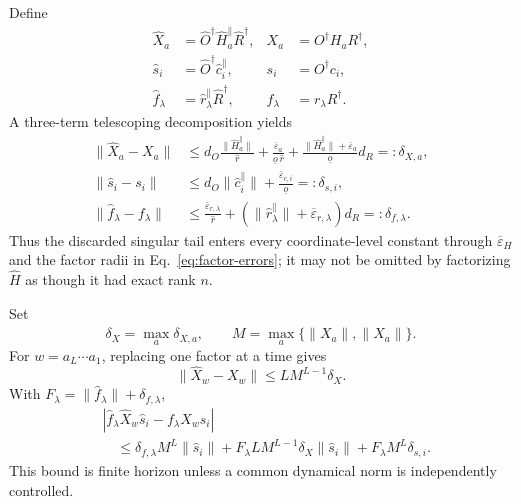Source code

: \documentclass[aps,prl,onecolumn,superscriptaddress,nofootinbib]{revtex4-2}
\newcommand{\eps}{\varepsilon}
\begin{document}
Define
\begin{align}
 \widehat X_a&=\widehat O^\dagger\widehat H_a^{\parallel}\widehat R^\dagger,
 &X_a&=O^\dagger H_aR^\dagger,\nonumber\\
 \widehat s_i&=\widehat O^\dagger\widehat c_i^{\parallel},
 &s_i&=O^\dagger c_i,\nonumber\\
 \widehat f_\lambda&=\widehat r_\lambda^{\parallel}\widehat R^\dagger,
 &f_\lambda&=r_\lambda R^\dagger.
 \label{eq:truncated-reconstruction}
\end{align}
A three-term telescoping decomposition yields
\begin{align}
 \|\widehat X_a-X_a\|
 &\le d_O\frac{\|\widehat H_a^{\parallel}\|}{\widehat r}
 +\frac{\overline\eps_a}{\underline o\,\widehat r}
 +\frac{\|\widehat H_a^{\parallel}\|+\overline\eps_a}{\underline o}d_R
 =:\delta_{X,a},
 \label{eq:shift-error}\\
 \|\widehat s_i-s_i\|
 &\le d_O\|\widehat c_i^{\parallel}\|
 +\frac{\overline\eps_{c,i}}{\underline o}
 =:\delta_{s,i},
 \label{eq:seed-error}\\
 \|\widehat f_\lambda-f_\lambda\|
 &\le\frac{\overline\eps_{r,\lambda}}{\widehat r}
 +(\|\widehat r_\lambda^{\parallel}\|+\overline\eps_{r,\lambda})d_R
 =:\delta_{f,\lambda}.
 \label{eq:readout-error}
\end{align}
Thus the discarded singular tail enters every coordinate-level constant through $\overline\eps_H$ and the factor radii in Eq.~\eqref{eq:factor-errors}; it may not be omitted by factorizing $\widehat H$ as though it had exact rank $n$.

Set
\begin{equation}
 \delta_X=\max_a\delta_{X,a},
 \qquad
 M=\max_a\{\|X_a\|,\|\widehat X_a\|\}.
 \label{eq:MX}
\end{equation}
For $w=a_L\cdots a_1$, replacing one factor at a time gives
\begin{equation}
 \|\widehat X_w-X_w\|\le L M^{L-1}\delta_X.
 \label{eq:word-telescope}
\end{equation}
With $F_\lambda=\|\widehat f_\lambda\|+\delta_{f,\lambda}$,
\begin{align}
 &|\widehat f_\lambda\widehat X_w\widehat s_i-f_\lambda X_ws_i|\nonumber\\
 &\quad\le
 \delta_{f,\lambda}M^L\|\widehat s_i\|
 +F_\lambda L M^{L-1}\delta_X\|\widehat s_i\|
 +F_\lambda M^L\delta_{s,i}.
 \label{eq:prediction-bound}
\end{align}
This bound is finite horizon unless a common dynamical norm is independently controlled.
\end{document}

*****

TASK PROMPT:
Reproduce the listing above exactly, excluding all pictures.

EXERCISE ANSWER:
Source code

: \documentclass[aps,prl,onecolumn,superscriptaddress,nofootinbib]{revtex4-2}
\newcommand{\eps}{\varepsilon}
\begin{document}
Define
\begin{align}
 \widehat X_a&=\widehat O^\dagger\widehat H_a^{\parallel}\widehat R^\dagger,
 &X_a&=O^\dagger H_aR^\dagger,\nonumber\\
 \widehat s_i&=\widehat O^\dagger\widehat c_i^{\parallel},
 &s_i&=O^\dagger c_i,\nonumber\\
 \widehat f_\lambda&=\widehat r_\lambda^{\parallel}\widehat R^\dagger,
 &f_\lambda&=r_\lambda R^\dagger.
 \label{eq:truncated-reconstruction}
\end{align}
A three-term telescoping decomposition yields
\begin{align}
 \|\widehat X_a-X_a\|
 &\le d_O\frac{\|\widehat H_a^{\parallel}\|}{\widehat r}
 +\frac{\overline\eps_a}{\underline o\,\widehat r}
 +\frac{\|\widehat H_a^{\parallel}\|+\overline\eps_a}{\underline o}d_R
 =:\delta_{X,a},
 \label{eq:shift-error}\\
 \|\widehat s_i-s_i\|
 &\le d_O\|\widehat c_i^{\parallel}\|
 +\frac{\overline\eps_{c,i}}{\underline o}
 =:\delta_{s,i},
 \label{eq:seed-error}\\
 \|\widehat f_\lambda-f_\lambda\|
 &\le\frac{\overline\eps_{r,\lambda}}{\widehat r}
 +(\|\widehat r_\lambda^{\parallel}\|+\overline\eps_{r,\lambda})d_R
 =:\delta_{f,\lambda}.
 \label{eq:readout-error}
\end{align}
Thus the discarded singular tail enters every coordinate-level constant through $\overline\eps_H$ and the factor radii in Eq.~\eqref{eq:factor-errors}; it may not be omitted by factorizing $\widehat H$ as though it had exact rank $n$.

Set
\begin{equation}
 \delta_X=\max_a\delta_{X,a},
 \qquad
 M=\max_a\{\|X_a\|,\|\widehat X_a\|\}.
 \label{eq:MX}
\end{equation}
For $w=a_L\cdots a_1$, replacing one factor at a time gives
\begin{equation}
 \|\widehat X_w-X_w\|\le L M^{L-1}\delta_X.
 \label{eq:word-telescope}
\end{equation}
With $F_\lambda=\|\widehat f_\lambda\|+\delta_{f,\lambda}$,
\begin{align}
 &|\widehat f_\lambda\widehat X_w\widehat s_i-f_\lambda X_ws_i|\nonumber\\
 &\quad\le
 \delta_{f,\lambda}M^L\|\widehat s_i\|
 +F_\lambda L M^{L-1}\delta_X\|\widehat s_i\|
 +F_\lambda M^L\delta_{s,i}.
 \label{eq:prediction-bound}
\end{align}
This bound is finite horizon unless a common dynamical norm is independently controlled.
\end{document}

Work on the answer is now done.